Given natural numbers $a\,$, $b\,$ and $c\,$ that are pairwise distinct and satisfy $a | b+c+bc,\, b | c+a+ca,\, c | a+b+ab\,$,

prove that at least one of the numbers $a\,$, $b\,$, $c\,$ is not prime.

Solution

Assume that a,b,c are distinct primes. Further assume without loss of generality that a < b < c.

Note that $b+c+bc = (b+1)(c+1)-1\,$, so $a|(a+1)(b+1)(c+1)-1\,$ and similar for $b\,$ and $c\,$. Also, $a,\, b,\, c$ are pairwise coprime, so we have

$abc | (a+1)(b+1)(c+1)-1.\,$

Let

$n := \frac{(a+1)(b+1)(c+1)-1}{abc} = 1 + \frac 1a + \frac 1b + \frac 1c + \frac 1{ab} + \frac 1{ca} + \frac 1{bc}.\,$.
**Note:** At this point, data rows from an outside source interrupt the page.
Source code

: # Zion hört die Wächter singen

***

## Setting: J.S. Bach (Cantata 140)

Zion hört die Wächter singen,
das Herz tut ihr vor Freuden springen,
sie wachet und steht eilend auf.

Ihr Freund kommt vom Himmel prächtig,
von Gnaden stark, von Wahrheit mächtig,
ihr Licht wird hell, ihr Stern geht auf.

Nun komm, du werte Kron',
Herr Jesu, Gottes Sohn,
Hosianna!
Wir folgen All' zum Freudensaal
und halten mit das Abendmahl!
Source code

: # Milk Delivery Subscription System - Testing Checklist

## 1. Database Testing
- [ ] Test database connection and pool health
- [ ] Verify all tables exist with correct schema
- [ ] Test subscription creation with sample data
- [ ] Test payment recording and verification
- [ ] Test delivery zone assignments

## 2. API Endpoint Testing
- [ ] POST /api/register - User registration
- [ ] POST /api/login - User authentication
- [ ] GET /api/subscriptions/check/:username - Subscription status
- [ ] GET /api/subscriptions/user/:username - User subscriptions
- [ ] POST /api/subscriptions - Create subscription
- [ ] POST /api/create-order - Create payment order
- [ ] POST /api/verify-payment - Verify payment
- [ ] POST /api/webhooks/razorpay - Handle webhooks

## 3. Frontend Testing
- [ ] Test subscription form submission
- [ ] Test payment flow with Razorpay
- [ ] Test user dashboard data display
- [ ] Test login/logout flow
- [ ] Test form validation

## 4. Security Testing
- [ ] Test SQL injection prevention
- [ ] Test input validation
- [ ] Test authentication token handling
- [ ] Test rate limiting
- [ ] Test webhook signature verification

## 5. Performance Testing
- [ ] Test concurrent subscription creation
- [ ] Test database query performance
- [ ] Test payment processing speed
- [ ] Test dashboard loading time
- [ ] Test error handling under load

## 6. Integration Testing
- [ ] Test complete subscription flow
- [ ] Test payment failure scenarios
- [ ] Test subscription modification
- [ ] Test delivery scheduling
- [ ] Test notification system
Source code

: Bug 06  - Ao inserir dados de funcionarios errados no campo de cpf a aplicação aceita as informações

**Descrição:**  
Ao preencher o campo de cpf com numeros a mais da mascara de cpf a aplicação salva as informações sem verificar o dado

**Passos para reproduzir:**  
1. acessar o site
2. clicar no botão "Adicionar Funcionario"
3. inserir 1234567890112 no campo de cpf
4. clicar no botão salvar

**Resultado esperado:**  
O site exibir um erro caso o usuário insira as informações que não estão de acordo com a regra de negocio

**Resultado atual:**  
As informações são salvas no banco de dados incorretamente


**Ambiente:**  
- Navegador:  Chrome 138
$n\,$ is an integer. Obviously, $n>1\,$. The right side is a strictly decreasing function in all three variables. Let's check a few cases:

• if $a = 2\,$ and $b = 3\,$, the right side becomes $2 + \frac1{c} + \frac1{2c} + \frac1{3c} = 2 + \frac{11}{6c}\,$ which is never an integer for any $c\,$
• if $a = 2\,$, $b = 5\,$, the right side is not an integer for $c=7\,$ and less than $2\,$ for $c\geq 11\,$, so it's not an integer then either.
• if $a = 2\,$, $b=7\,$ then $c\geq 11\,$ and again, $n<2\,$.
• if $a \geq 3\,$, then $b\geq 5\,$ and $c\geq 7\,$ and, (surprise!) $n<2\,$.

This shows that $n\,$ can never be an integer, in contradiction with our assumptions, completing the proof.